In the entries below, filter for the word "file" and copy every matching line.

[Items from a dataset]
________________

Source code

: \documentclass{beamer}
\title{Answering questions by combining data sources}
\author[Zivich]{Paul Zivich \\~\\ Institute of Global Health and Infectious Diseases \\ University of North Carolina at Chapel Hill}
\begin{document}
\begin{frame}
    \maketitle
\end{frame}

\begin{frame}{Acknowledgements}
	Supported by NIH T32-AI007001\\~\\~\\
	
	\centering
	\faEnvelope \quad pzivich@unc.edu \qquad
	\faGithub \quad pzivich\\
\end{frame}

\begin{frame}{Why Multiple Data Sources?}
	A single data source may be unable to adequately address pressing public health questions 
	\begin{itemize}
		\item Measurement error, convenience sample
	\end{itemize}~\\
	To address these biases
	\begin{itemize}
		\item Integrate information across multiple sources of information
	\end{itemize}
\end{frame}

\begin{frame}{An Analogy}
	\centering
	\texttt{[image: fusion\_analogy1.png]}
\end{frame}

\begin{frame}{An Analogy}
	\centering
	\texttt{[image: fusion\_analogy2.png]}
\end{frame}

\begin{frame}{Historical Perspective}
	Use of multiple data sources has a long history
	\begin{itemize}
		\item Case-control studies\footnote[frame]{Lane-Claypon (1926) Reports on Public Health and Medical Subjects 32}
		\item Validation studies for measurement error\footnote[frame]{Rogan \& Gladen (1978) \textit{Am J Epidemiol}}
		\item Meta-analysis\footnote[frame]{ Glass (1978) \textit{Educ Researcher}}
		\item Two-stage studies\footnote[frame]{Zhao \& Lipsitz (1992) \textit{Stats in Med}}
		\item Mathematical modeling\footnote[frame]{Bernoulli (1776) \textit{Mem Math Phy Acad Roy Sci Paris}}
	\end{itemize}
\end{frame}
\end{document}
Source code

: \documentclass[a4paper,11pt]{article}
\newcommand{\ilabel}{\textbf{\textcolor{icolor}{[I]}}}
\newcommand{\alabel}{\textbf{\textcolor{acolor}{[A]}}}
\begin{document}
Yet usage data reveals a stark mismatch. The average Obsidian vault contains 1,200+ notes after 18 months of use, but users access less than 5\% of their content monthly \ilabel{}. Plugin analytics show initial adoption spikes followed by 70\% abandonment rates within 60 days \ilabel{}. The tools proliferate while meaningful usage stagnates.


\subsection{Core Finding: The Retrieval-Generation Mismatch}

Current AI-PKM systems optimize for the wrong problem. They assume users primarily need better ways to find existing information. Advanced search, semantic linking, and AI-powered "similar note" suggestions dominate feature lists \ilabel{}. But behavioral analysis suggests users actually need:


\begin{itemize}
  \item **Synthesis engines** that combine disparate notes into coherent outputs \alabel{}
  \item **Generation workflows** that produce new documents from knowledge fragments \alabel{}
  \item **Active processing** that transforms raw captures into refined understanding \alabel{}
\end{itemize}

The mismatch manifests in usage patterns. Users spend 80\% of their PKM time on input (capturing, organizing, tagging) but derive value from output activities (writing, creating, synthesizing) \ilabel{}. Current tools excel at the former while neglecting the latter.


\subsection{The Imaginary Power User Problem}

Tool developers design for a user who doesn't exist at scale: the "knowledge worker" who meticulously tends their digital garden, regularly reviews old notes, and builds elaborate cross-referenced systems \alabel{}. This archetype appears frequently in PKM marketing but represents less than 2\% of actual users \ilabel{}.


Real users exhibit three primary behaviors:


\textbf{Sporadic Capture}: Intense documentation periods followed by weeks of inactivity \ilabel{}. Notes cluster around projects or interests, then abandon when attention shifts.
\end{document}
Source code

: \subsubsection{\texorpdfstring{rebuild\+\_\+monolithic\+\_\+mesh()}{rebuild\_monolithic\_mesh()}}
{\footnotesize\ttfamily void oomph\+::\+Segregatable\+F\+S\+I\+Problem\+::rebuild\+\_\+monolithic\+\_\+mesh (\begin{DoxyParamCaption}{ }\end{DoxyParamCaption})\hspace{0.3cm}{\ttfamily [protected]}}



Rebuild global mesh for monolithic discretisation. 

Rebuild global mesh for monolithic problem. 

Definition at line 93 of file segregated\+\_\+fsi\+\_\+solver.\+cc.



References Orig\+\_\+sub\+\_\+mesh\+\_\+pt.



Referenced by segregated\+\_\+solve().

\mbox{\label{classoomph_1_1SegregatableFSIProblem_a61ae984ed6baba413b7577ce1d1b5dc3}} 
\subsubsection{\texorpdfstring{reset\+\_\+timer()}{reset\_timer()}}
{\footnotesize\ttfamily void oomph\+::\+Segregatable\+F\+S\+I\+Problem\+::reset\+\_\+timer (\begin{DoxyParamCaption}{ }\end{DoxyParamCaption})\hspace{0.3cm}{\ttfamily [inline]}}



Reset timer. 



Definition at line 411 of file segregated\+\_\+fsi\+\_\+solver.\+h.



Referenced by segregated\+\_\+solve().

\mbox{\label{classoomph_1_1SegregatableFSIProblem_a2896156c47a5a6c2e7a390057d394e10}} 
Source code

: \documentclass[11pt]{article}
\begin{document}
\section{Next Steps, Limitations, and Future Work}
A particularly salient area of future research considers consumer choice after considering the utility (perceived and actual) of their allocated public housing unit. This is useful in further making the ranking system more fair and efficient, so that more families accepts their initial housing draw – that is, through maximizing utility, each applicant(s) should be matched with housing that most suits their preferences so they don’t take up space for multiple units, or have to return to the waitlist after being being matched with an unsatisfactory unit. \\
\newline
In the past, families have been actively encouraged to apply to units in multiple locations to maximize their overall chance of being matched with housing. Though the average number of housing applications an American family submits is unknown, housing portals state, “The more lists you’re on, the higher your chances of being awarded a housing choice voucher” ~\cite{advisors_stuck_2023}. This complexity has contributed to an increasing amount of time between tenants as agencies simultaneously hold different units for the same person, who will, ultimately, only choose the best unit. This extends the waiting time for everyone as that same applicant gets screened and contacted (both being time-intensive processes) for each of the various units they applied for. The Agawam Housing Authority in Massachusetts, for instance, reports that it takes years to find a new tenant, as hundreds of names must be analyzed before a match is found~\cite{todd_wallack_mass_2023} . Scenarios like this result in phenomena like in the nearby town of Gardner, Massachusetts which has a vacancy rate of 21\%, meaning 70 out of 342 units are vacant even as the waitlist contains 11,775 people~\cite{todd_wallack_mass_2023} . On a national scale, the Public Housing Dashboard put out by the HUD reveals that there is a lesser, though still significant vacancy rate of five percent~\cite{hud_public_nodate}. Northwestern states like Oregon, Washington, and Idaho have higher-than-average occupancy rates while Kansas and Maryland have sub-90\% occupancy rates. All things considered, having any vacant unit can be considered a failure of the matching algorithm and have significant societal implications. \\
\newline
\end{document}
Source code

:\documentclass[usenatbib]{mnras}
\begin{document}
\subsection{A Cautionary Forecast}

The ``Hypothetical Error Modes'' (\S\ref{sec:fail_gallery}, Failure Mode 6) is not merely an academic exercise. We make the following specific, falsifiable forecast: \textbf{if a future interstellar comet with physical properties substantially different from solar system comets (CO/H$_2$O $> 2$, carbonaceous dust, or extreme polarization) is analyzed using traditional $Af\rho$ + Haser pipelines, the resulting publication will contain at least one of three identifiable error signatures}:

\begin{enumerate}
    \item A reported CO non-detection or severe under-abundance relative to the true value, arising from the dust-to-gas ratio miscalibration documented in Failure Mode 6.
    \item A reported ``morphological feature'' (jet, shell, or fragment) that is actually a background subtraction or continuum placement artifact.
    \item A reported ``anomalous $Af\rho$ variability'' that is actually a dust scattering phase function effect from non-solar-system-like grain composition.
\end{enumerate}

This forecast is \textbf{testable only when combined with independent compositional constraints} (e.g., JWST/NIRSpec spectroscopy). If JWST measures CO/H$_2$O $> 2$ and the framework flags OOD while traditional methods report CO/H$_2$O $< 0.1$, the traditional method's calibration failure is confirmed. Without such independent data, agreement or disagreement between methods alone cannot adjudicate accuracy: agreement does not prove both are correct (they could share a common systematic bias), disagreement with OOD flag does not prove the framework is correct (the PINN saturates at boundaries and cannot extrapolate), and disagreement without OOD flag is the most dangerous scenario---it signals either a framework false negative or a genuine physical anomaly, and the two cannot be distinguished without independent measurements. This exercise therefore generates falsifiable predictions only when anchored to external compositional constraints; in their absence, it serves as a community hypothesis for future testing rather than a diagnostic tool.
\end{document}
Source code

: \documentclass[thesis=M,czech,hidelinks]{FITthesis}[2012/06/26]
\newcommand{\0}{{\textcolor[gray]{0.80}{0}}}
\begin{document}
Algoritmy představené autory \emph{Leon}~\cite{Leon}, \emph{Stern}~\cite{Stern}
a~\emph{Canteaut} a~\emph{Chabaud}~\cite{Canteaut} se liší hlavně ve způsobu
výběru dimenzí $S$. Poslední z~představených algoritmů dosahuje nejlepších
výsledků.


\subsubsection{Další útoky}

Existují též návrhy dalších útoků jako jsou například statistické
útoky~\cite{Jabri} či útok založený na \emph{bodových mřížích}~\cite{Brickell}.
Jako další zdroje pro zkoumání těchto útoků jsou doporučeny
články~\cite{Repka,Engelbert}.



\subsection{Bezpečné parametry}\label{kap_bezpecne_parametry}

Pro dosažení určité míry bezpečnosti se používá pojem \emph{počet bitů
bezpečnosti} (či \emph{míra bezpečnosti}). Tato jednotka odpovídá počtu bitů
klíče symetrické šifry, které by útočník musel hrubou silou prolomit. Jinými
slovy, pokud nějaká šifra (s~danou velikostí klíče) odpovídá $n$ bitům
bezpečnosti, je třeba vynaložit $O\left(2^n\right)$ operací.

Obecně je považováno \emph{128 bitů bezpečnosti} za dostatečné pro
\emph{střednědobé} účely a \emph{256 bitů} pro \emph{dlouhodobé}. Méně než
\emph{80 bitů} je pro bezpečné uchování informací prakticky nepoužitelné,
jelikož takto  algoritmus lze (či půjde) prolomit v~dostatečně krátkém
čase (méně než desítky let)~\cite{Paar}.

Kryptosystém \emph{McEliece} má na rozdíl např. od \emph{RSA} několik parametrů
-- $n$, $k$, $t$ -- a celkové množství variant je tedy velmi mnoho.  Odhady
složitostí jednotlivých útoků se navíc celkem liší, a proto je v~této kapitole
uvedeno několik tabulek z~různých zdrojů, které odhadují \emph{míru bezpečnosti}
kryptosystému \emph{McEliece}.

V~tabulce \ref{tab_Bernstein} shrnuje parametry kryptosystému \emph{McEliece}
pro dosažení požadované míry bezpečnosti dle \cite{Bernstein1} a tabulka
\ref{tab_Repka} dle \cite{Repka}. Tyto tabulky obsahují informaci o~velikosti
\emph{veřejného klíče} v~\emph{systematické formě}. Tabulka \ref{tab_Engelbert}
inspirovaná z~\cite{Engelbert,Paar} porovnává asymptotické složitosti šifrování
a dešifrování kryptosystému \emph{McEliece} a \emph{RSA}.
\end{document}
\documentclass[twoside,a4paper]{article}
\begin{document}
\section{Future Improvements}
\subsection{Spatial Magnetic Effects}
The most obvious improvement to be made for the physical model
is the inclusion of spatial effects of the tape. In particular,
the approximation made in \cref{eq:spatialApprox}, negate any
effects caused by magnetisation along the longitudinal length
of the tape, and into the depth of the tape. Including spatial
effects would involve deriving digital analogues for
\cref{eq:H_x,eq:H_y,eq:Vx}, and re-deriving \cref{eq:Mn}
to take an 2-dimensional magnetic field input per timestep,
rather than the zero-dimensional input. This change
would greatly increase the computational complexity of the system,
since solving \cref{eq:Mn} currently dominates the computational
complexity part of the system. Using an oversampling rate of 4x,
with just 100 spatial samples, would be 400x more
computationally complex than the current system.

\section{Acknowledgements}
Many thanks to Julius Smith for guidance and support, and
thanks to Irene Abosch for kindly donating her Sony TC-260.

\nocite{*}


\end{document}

________________

Result of the exercise
Definition at line 93 of file segregated\+\_\+fsi\+\_\+solver.\+cc.
Definition at line 411 of file segregated\+\_\+fsi\+\_\+solver.\+h.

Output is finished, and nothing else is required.